Re: bidet

From: Rick McCallister
Message: 70515
Date: 2012-12-07

Trask claimed that most Romance words in Basque were borrowed from Gascón, that the second most common source was Aragonese, then Spanish. He pointed out that the market language in the Basque Country and upper Navarra --until recently-- was Gascon, not Spanish.

So, you probably want to take that in mind.
In an earlier post, you spoke of Basque soka, it's probably from an Aragonese analogue of Spanish soga "rope"

From: dgkilday57 <dgkilday57@...>
To: cybalist@yahoogroups.com
Sent: Thursday, December 6, 2012 8:56 PM
Subject: [tied] Re: bidet

 


--- In cybalist@yahoogroups.com, "dgkilday57" <dgkilday57@...> wrote:
>
> --- In cybalist@yahoogroups.com, "Tavi" <oalexandre@> wrote:
> >
> > --- In cybalist@yahoogroups.com, "dgkilday57" <dgkilday57@> wrote:
> > >
> > > [...]
> > >
> > > Anyhow, whatever century it comes from, the fact remains that
> > <borondate> has initial bo-.
> > >
> > > > Comming from an earlier *p- as in poz, ponte, putre, palatu, pago,
> > etc.
> > >
> > > I doubt it, and <ponte> 'tufa' is from Latin <fontem>.
> > >
> > Actually 'baptismal font'. Romance /f-/ became regularly /p-/ as in fago
> > > pago.
>
> Basque <flakatu> 'to get weak' appears to come from Romance, and <farisau> 'Pharisee' already from Medieval Latin (with <ph-> pronounced [f-]).
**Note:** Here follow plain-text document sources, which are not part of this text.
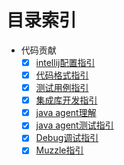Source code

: 
# 目录索引
- 代码贡献
    - [x] [intellij配置指引](./intellij-setup.md)
    - [x] [代码格式指引](./style-guideline.md)
    - [x] [测试用例指引](./running-tests.md)
    - [x] [集成库开发指引](./writing-instrumentation.md)
    - [x] [java agent理解](./javaagent-jar-components.md)
    - [x] [java agent测试指引](./javaagent-test-infra.md)
    - [x] [Debug调试指引](./debugging.md)
    - [x] [Muzzle指引](./muzzle.md)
Since Bq. <praka(k)> 'breech(es)' is from Celtic, I do not rule out the same source for <pago> 'beech tree', specifically the Gaulish accusative *ba:gon. The Lat. acc. <fa:gum> should have given Bq. *pagu, and Romance either *fago or (if it came through Gascon) *(h)ago.

I must retract this notion of Basque <praka(k)> 'breech(es), trouser(s)' (Bisc., Guip.) being borrowed directly from Gaulish and undergoing anlaut-fortition. This mechanism fails to account for other Basque words in p- which must come either from Romance or earlier Latin words in b- or v-. Such are <palatu> 'stockade, enclosure' (Bisc. ~ Sp. <vallado>), <pasta> 'pack-saddle' (Guip. ~ Sp. <basto>), <pazi> 'caldron' (High Nav., Guip. ~ Sp. <bacina> 'poor-box'), and <perruca> 'wart' (Ronc. ~ Sp. <verruga>).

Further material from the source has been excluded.